Ke Manakah Larinya Subsidi BBM?

Jika pemerintah jadi menaikkan harga premium untuk mobil pelat hitam dari Rp 4.500 menjadi Rp 6.500 per liter, akan ada penghematan anggaran negara sebesar Rp 21 triliun dari neraca APBN 2013. Angka perkiraan itu dilontarkan Menteri Energi dan Sumber Daya Mineral (ESDM) Jero Wacik mengutip hitung-hitungan dari Wakil Menteri Keuangan.

Sedangkan pengamat ekonomi A Prasetyantoko memperkirakan penghematan itu mencapai Rp 25 triliun –Rp30 triliun

Sedangkan subsidi untuk BBM tahun ini dianggarkan sebesar Rp 193,8 triliun. Nyatanya, sebanyak 53% subsidi tersebut dikonsumsi oleh kelompok menengah ke atas. Menurut Aviliani, jika kelompok itu dilarang membeli BBM bersubsidi, pemerintah bisa menghemat antara Rp 50 triliun hingga Rp 100 triliun.

Benar, Ketua Umum Dewan Pengurus Daerah Himpunan Pengusaha Pribumi Indonesia (DPD Hippi) DKI Jakarta Sarman Simanjorang mengisyaratkan subsidi itu banyak dinikmati oleh pengusaha angkutan umum. Mereka mengambil marjin dari selisih harga premium untuk mobil pelat hitam dan pelat kuning sebesar Rp 2.000/liter.“Lebih enak menjual premium bersubsidi dari pada mati-matian mencari penumpang,” ujar Sarman.

Dia pun berhitung, jika tiap angkot bisa mengisi premium hingga 100 liter sehari, dan bisa menjual 100 liter seharga Rp 5.500/liter, keuntungannya bisa mencapai Rp 100 ribu. Karena itu, dia setuju jika harga premium dinaikkan untuk semua kelompok, umum dan pribadi.

Soal itu, Menko Perekonomian Hatta Rajasa setuju jika penyisihan subsidi itu diarahkan untuk membangun infrastruktur untuk menggairahkan perekonomian di daerah. Subsidi itu juga bisa dialihkan untuk mengatasi kemiskinan. Hal itu sesuai dengan usulan dari para gubernur yang mengikuti rapat koordinasi terbatasi membahas rencana pengurangan subsidi BBM.

Usulan lain tentang pemanfaatan subsidi BBM itu dilontarkan pengamat masalah transportasi Darmaningtyas. Dia berharap pemerintah mau mengalokasikan penghematan subsidi itu untuk membangun jaringan dan sarana transportasi umum massal. “Jika pemerintah mau memperbaiki sarana transportasi hingga memadai, aman, nyaman, dan terjangkau, niscaya orang akan beralih naik kendaraan umum,” kata Darmaningtyas.
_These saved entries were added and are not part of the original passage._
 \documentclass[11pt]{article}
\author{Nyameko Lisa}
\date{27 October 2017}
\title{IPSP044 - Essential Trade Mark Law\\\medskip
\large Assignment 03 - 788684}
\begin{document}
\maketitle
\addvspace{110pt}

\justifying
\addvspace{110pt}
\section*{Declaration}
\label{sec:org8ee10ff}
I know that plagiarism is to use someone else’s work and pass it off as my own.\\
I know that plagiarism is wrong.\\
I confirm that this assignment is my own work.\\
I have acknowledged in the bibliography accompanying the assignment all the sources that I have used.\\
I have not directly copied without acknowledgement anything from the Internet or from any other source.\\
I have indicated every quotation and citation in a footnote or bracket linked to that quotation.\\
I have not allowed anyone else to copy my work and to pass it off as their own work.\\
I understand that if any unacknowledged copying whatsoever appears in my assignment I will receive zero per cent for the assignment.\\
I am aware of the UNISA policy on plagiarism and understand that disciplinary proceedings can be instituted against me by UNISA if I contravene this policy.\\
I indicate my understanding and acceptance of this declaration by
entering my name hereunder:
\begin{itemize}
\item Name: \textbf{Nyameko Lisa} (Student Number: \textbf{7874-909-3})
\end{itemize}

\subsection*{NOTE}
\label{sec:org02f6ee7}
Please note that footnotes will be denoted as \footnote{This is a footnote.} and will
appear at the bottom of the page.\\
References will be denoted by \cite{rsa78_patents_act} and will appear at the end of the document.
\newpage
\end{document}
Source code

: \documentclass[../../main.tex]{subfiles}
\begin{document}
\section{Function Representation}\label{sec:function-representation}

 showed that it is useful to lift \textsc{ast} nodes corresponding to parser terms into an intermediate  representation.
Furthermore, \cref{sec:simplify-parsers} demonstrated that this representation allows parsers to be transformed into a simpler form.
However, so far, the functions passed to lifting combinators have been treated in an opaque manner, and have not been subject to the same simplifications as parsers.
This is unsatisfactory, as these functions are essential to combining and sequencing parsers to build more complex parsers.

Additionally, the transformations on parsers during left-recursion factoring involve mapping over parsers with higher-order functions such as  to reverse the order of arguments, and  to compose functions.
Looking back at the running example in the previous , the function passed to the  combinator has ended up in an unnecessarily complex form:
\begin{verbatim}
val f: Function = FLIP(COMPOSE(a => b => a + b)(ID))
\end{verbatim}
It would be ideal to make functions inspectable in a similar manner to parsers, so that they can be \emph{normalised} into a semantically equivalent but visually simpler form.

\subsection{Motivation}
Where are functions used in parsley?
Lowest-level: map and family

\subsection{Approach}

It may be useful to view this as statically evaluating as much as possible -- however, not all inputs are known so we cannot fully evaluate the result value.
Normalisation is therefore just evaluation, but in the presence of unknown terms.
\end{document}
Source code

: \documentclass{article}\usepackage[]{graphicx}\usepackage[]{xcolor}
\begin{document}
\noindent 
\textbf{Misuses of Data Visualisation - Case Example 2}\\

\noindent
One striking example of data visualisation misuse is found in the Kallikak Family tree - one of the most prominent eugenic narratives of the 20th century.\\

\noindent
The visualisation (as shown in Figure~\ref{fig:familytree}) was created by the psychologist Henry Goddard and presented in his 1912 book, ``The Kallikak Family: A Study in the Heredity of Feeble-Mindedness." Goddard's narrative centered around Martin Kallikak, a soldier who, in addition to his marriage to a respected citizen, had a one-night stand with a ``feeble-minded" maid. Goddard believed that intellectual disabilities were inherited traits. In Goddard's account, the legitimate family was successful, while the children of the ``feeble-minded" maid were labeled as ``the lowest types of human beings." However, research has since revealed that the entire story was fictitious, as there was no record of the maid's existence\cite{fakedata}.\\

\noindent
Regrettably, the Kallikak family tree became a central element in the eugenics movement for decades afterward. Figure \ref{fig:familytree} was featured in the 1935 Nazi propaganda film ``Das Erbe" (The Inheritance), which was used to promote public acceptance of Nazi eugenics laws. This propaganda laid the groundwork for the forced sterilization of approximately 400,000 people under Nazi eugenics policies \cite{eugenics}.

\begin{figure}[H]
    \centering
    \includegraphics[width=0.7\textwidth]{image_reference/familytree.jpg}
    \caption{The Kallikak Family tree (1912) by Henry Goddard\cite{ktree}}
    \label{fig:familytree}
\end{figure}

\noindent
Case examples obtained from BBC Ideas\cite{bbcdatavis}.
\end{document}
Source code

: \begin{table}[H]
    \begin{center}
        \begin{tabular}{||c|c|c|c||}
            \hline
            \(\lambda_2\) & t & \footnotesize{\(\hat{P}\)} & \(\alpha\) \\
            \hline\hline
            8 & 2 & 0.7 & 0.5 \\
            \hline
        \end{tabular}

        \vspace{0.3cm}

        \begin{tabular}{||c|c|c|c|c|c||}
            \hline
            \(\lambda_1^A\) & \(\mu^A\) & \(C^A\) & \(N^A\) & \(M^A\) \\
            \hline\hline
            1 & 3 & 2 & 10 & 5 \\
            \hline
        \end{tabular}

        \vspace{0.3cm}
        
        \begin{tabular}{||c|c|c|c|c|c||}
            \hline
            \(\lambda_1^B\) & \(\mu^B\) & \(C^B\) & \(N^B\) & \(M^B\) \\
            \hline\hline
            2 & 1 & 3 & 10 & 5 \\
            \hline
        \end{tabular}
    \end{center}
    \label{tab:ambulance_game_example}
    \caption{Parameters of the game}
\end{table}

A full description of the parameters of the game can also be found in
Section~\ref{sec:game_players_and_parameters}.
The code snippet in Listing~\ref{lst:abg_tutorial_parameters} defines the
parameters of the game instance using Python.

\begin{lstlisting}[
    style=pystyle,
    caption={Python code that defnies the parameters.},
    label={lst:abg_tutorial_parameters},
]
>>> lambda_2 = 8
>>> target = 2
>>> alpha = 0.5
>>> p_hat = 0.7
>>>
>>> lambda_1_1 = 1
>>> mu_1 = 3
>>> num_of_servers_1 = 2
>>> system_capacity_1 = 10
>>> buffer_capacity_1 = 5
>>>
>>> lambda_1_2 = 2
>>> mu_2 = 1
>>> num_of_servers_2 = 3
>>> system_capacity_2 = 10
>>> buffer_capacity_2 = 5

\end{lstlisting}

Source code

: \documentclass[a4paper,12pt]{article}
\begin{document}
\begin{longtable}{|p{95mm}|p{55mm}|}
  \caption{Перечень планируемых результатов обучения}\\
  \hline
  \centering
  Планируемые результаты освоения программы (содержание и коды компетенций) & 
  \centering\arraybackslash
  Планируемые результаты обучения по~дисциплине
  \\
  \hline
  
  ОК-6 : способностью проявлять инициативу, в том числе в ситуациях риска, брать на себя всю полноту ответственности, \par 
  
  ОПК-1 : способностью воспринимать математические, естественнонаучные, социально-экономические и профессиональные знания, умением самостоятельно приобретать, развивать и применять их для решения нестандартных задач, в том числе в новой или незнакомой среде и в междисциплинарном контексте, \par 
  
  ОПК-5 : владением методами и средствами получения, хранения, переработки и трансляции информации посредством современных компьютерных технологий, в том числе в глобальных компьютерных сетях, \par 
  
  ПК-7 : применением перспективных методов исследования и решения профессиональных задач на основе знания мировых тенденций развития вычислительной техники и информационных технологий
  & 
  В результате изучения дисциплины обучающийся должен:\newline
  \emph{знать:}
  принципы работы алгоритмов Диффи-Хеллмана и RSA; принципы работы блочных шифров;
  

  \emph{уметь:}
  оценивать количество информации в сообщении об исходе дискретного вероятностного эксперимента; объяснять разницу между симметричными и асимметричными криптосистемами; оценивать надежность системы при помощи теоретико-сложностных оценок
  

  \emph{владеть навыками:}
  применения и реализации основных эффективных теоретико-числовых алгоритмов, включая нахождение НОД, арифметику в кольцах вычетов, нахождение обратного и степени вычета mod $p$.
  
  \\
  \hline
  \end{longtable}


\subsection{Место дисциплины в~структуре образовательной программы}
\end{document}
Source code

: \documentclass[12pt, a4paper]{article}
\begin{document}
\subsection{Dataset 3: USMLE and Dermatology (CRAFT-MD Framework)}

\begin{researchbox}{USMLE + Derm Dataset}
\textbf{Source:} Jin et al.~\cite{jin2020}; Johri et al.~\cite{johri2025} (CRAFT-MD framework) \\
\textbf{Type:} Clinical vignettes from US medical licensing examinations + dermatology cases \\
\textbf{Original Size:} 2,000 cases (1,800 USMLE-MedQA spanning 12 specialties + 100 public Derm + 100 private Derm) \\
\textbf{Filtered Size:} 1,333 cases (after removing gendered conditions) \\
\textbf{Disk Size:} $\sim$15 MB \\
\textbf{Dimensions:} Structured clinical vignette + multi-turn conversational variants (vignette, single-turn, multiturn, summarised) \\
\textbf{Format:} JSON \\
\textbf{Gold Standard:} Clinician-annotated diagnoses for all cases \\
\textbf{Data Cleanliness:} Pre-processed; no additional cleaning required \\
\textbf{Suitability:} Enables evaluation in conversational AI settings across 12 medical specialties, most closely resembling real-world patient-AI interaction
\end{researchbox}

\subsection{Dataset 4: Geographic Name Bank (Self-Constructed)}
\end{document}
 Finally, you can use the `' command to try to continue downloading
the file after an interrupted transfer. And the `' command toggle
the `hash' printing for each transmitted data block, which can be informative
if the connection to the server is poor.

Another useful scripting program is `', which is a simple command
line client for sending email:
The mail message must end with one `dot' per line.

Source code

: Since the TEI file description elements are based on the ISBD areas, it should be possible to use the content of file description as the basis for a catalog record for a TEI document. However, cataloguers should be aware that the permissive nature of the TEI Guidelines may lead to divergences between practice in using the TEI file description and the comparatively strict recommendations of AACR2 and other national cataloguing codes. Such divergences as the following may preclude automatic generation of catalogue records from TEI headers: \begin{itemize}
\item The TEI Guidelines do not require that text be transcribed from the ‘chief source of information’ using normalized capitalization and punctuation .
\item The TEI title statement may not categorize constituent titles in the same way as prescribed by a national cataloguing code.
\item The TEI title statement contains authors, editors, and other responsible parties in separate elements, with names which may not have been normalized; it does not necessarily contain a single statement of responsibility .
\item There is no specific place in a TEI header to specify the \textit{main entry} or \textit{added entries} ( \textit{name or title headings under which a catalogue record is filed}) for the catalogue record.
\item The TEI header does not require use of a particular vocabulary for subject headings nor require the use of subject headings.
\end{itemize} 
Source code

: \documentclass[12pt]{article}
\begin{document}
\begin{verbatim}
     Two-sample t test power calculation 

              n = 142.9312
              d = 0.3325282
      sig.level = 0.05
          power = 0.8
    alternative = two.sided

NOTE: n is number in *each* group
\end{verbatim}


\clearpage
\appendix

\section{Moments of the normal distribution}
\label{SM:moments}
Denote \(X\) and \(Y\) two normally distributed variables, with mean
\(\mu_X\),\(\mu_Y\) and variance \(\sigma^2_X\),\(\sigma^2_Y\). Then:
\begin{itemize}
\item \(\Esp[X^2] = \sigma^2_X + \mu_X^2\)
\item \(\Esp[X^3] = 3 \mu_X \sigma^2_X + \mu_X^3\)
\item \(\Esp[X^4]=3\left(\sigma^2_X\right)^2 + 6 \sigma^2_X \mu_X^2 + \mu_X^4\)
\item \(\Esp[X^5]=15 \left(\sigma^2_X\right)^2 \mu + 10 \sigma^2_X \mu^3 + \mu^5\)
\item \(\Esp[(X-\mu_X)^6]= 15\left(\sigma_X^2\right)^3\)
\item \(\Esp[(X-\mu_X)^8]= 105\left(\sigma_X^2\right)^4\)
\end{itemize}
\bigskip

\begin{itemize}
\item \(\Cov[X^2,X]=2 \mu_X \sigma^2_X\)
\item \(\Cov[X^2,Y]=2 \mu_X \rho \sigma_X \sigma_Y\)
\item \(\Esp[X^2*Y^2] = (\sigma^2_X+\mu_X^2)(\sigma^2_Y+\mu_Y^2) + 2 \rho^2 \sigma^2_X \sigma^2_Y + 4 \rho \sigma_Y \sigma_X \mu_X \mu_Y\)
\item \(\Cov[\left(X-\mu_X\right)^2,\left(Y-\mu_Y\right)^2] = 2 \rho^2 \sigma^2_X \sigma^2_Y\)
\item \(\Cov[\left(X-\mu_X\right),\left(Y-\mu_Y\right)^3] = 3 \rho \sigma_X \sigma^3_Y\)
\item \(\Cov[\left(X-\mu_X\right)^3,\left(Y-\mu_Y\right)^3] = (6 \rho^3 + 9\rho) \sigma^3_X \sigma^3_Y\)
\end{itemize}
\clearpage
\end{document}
Mengapa saat ini orang masih menggunakan mobil pribadi maupun sepeda motor, kata Tyas, sapaan Darmaningtyas, karena kondisi angkutan umumnya belum memadai. Belum memadai, karena masih harus berebut tempat duduk. Lagi pula, menggunakan angkutan umum dari rumah ke kantor membutuhkan beberapa kali berganti angkutan umum. Misalnya, dari komplek perumahan ke halte busway harus naik ojek atau naik angkot KWK. Turun dari bus Transjakarta, masih harus nyambung lagi dengan bus kota, karena jalan di kantor tak dilewati jalur Transjakarta.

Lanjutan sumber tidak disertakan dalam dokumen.